もともと西洋の個人主義は発生当初は利己主義とほぼ同じだと見られていたようだ。時代を経るにしたがってこれに理論武装がついてきてはいるようだけど。
発生論的に見るとほとんどの民族も集団も集団主義だったのだろう。むしろ西洋の個人主義が歴史的には異質なのだろう。色々なきっかけはあっただろうが、大きな原因の一つに西洋における産業革命があげられるという。集団主義を集団内の人間を身びいきするという流儀だとしたら国家そのものが国民の保護、国家の主権維持を目指しているのだから、待遇についても他国民と自国民の差をつけるのはほとんどの国家でなされている。これ一つ見たって普遍を絶対視すれば国家そのものの性格は国民を身びいきするだから集団主義なんだろう。
しかし集団主義は長所だけでなく大きな欠陥もある。一つは倫理が崩壊した場合、集団内での批判が起きないこと、これは集団主義の一つの側面に集団の維持が目的になった場合にしばしば発生する。もう一つはある意味で機会損失があることである。それは意味がさらに二つあって、一つは集団の少数意見が排除されやすいという点による機会損失の発生、もう一は集団の意向に反することを実行すれば集団から排除されるからそのリスクがあることである。
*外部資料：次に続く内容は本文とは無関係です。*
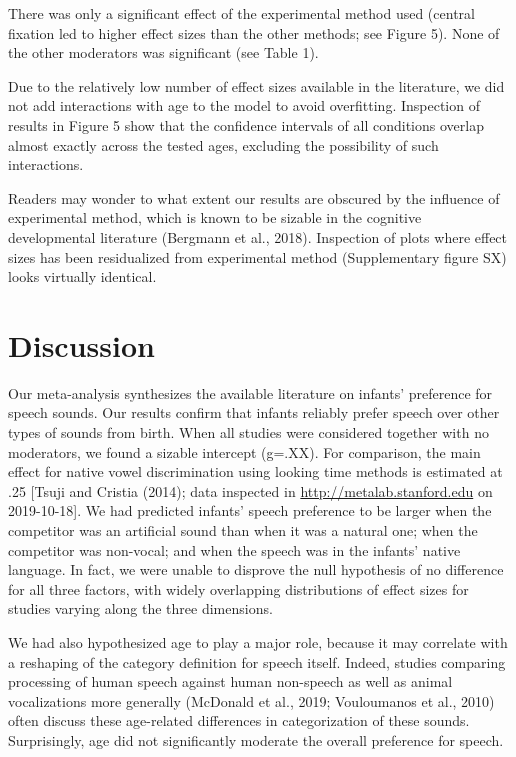 \documentclass[man]{apa6}
\begin{document}
There was only a significant effect of the experimental method used
(central fixation led to higher effect sizes than the other methods; see
Figure 5). None of the other moderators was significant (see Table 1).

Due to the relatively low number of effect sizes available in the
literature, we did not add interactions with age to the model to avoid
overfitting. Inspection of results in Figure 5 show that the confidence
intervals of all conditions overlap almost exactly across the tested
ages, excluding the possibility of such interactions.

Readers may wonder to what extent our results are obscured by the
influence of experimental method, which is known to be sizable in the
cognitive developmental literature (Bergmann et al., 2018). Inspection
of plots where effect sizes has been residualized from experimental
method (Supplementary figure SX) looks virtually identical.

\section{Discussion}\label{discussion}

Our meta-analysis synthesizes the available literature on infants'
preference for speech sounds. Our results confirm that infants reliably
prefer speech over other types of sounds from birth. When all studies
were considered together with no moderators, we found a sizable
intercept (g=.XX). For comparison, the main effect for native vowel
discrimination using looking time methods is estimated at .25 {[}Tsuji
and Cristia (2014); data inspected in \url{http://metalab.stanford.edu}
on 2019-10-18{]}. We had predicted infants' speech preference to be
larger when the competitor was an artificial sound than when it was a
natural one; when the competitor was non-vocal; and when the speech was
in the infants' native language. In fact, we were unable to disprove the
null hypothesis of no difference for all three factors, with widely
overlapping distributions of effect sizes for studies varying along the
three dimensions.

We had also hypothesized age to play a major role, because it may
correlate with a reshaping of the category definition for speech itself.
Indeed, studies comparing processing of human speech against human
non-speech as well as animal vocalizations more generally (McDonald et
al., 2019; Vouloumanos et al., 2010) often discuss these age-related
differences in categorization of these sounds. Surprisingly, age did not
significantly moderate the overall preference for speech.
\end{document}
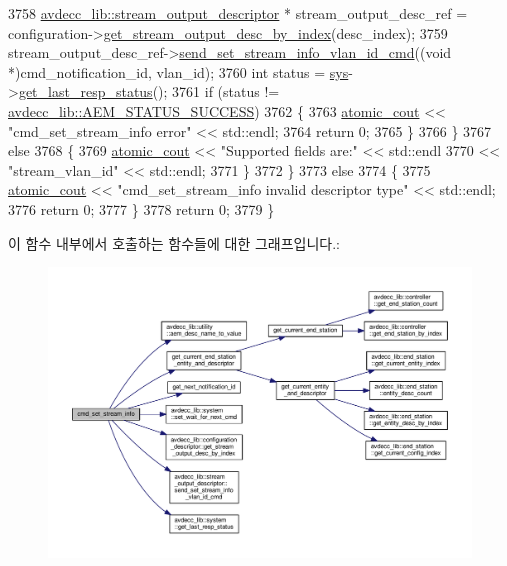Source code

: \begin{DoxyCode}
3758             \hyperlink{classavdecc__lib_1_1stream__output__descriptor}{avdecc\_lib::stream\_output\_descriptor} * 
      stream\_output\_desc\_ref = configuration->\hyperlink{classavdecc__lib_1_1configuration__descriptor_a300ea5957342e2e9579318135da02856}{get\_stream\_output\_desc\_by\_index}(desc\_index);
3759             stream\_output\_desc\_ref->\hyperlink{classavdecc__lib_1_1stream__output__descriptor_ac68755a252c54347ac7ec516133081a9}{send\_set\_stream\_info\_vlan\_id\_cmd}((\textcolor{keywordtype}{void} 
      *)cmd\_notification\_id, vlan\_id);
3760             \textcolor{keywordtype}{int} status = \hyperlink{classcmd__line_a485db4800e331cb4052c447fdf5d154e}{sys}->\hyperlink{classavdecc__lib_1_1system_aa63e8d1a4e51f695cdcccc9340922407}{get\_last\_resp\_status}();
3761             \textcolor{keywordflow}{if} (status != \hyperlink{namespaceavdecc__lib_affd436edb2cecd20cfd784a84f852b2bac947077909cb590b84f4b5db413080e0}{avdecc\_lib::AEM\_STATUS\_SUCCESS})
3762             \{
3763                 \hyperlink{cmd__line_8h_a0bc38ccc65c79ba06c6fcd7b4bf554c3}{atomic\_cout} << \textcolor{stringliteral}{"cmd\_set\_stream\_info error"} << std::endl;
3764                 \textcolor{keywordflow}{return} 0;
3765             \}
3766         \}
3767         \textcolor{keywordflow}{else}
3768         \{
3769             \hyperlink{cmd__line_8h_a0bc38ccc65c79ba06c6fcd7b4bf554c3}{atomic\_cout} << \textcolor{stringliteral}{"Supported fields are:"} << std::endl
3770                         << \textcolor{stringliteral}{"stream\_vlan\_id"} << std::endl;
3771         \}
3772     \}
3773     \textcolor{keywordflow}{else}
3774     \{
3775         \hyperlink{cmd__line_8h_a0bc38ccc65c79ba06c6fcd7b4bf554c3}{atomic\_cout} << \textcolor{stringliteral}{"cmd\_set\_stream\_info invalid descriptor type"} << std::endl;
3776         \textcolor{keywordflow}{return} 0;
3777     \}
3778     \textcolor{keywordflow}{return} 0;
3779 \}
\end{DoxyCode}


이 함수 내부에서 호출하는 함수들에 대한 그래프입니다.\+:
\nopagebreak
\begin{figure}[H]
\begin{center}
\leavevmode
\includegraphics[width=350pt]{classcmd__line_ab0e730e5b0378ee260dea25ba8eed459_cgraph}
\end{center}
\end{figure}




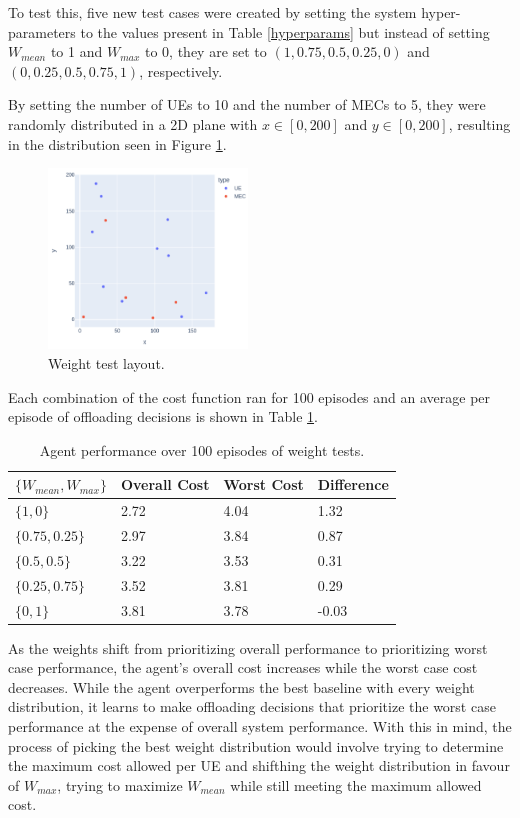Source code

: To test this, five new test cases were created by setting the system hyper-parameters to the values present in Table \ref{hyperparams} but instead of setting $W_{mean}$ to 1 and $W_{max}$ to 0, they are set to $(1, 0.75, 0.5, 0.25, 0)$ and $(0, 0.25, 0.5, 0.75, 1)$, respectively.

By setting the number of \acrshort{UE}s to 10 and the number of \acrshort{MEC}s to 5, they were randomly distributed in a 2D plane with $x \in [0, 200]$ and $y \in [0, 200]$, resulting in the distribution seen in Figure \ref{weight_test}.

\begin{figure}[H]
  \centering
  \includegraphics[width=200px]{images/5_10_layout.png}
  \caption{Weight test layout.}  \label{weight_test}
\end{figure}

Each combination of the cost function ran for 100 episodes and an average per episode of offloading decisions is shown in Table \ref{weight_table}.

\begin{table}[H]
\centering
\begin{tabular}{|l|l|l|l|}
\hline
$\{W_{mean}, W_{max}\}$ & Overall Cost & Worst Cost & Difference \\ \hline
$\{1, 0\}$       & 2.72 & 4.04 & 1.32\\
$\{0.75, 0.25\}$  & 2.97 & 3.84  & 0.87\\
$\{0.5, 0.5\}$ & 3.22 & 3.53 & 0.31\\ 
$\{0.25, 0.75\}$ & 3.52 & 3.81 & 0.29\\ 
$\{0, 1\}$ & 3.81 & 3.78 & -0.03 \\ \hline
\end{tabular}
\caption{Agent performance over 100 episodes of weight tests.} \label{weight_table}
\end{table}

As the weights shift from prioritizing overall performance to prioritizing worst case performance, the agent's overall cost increases while the worst case cost decreases. While the agent overperforms the best baseline with every weight distribution, it learns to make offloading decisions that prioritize the worst case performance at the expense of overall system performance. With this in mind, the process of picking the best weight distribution would involve trying to determine the maximum cost allowed per \acrshort{UE} and shifthing the weight distribution in favour of $W_{max}$, trying to maximize $W_{mean}$ while still meeting the maximum allowed cost.
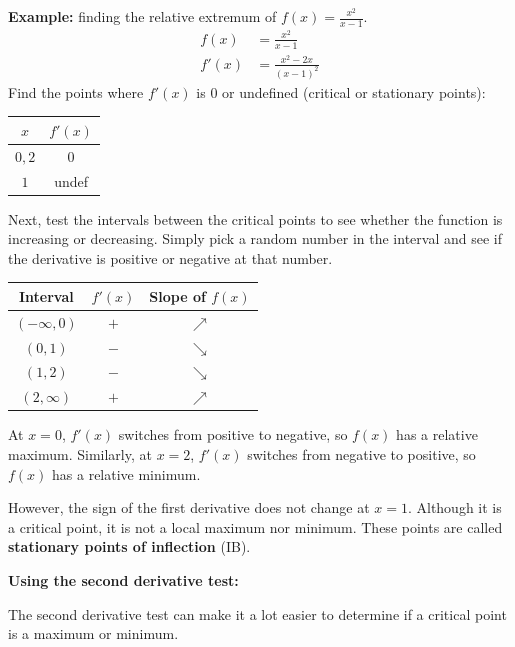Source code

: \documentclass[12pt]{article}
\begin{document}
\noindent \textbf{Example:} finding the relative extremum of $f(x) = \frac{x^2}{x-1}$.
\begin{align*}
    f(x)  & = \frac{x^2}{x-1}        \\[6pt]
    f'(x) & = \frac{x^2-2x}{(x-1)^2}
\end{align*}
Find the points where $f'(x)$ is $0$ or undefined (critical or stationary points):
\begin{center}
    \begin{tabular}{|c|c|}
        \hline
        $x$    & $f'(x)$ \\
        \hline \hline
        $0, 2$ & $0$     \\
        \hline
        $1$    & undef   \\
        \hline
    \end{tabular}
\end{center}

Next, test the intervals between the critical points to see whether the function is increasing or decreasing. Simply pick a random number in the interval and see if the derivative is positive or negative at that number.
\begin{center}
    \begin{tabular}{|c|c|c|}
        \hline
        Interval       & $f'(x)$ & Slope of $f(x)$ \\
        \hline \hline
        $(-\infty, 0)$ & $+$     & $\nearrow$      \\
        \hline
        $(0, 1)$       & $-$     & $\searrow$      \\
        \hline
        $(1, 2)$       & $-$     & $\searrow$      \\
        \hline
        $(2, \infty)$  & $+$     & $\nearrow$      \\
        \hline
    \end{tabular}
\end{center}

At $x=0$, $f'(x)$ switches from positive to negative, so $f(x)$ has a relative maximum. Similarly, at $x=2$, $f'(x)$ switches from negative to positive, so $f(x)$ has a relative minimum.

However, the sign of the first derivative does not change at $x=1$. Although it is a critical point, it is not a local maximum nor minimum. These points are called \textbf{stationary points of inflection} (IB).

\noindent \textbf{Using the second derivative test:}

The second derivative test can make it a lot easier to determine if a critical point is a maximum or minimum.
\end{document}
集団の中で世の中であわせていれば安全なのだから生活するには確かに楽だと思う。米国から帰ってきた友人の多くが日本は住みやすいしほっとするという意見を聞くとそうなんだろうなと私も思う。
個人主義は時期的には産業革命の時期から生まれたという説がある。これはわかりやすい説で、産業革命によって世界市場を対象で考えなければいけなくなったからなんだろう。西洋の当初の動きはアフリカや北米や南米大陸やアジアの植民地化によって市場を得ようとした。一方で商売というのは思想より普遍的であり、集団主義のように集団内身びいきという行動様式を取ればその普遍性が崩壊する。身びいきによって集団内部での相互協力と安心を生み出すが、一方で機会損失をおこす。この機会損失が大きくなれば身びいきの逆転が起こりうる。この外的な要因として一番大きなものは歴史的に見れば産業化に伴う市場(商品市場、金融市場、労働市場などすべてを含む市場)の拡大が指摘できる。自分の集団だけ身びいきしていたのでは集団外部に存在する市場を効率的に利用できないという機会損失を生むからである。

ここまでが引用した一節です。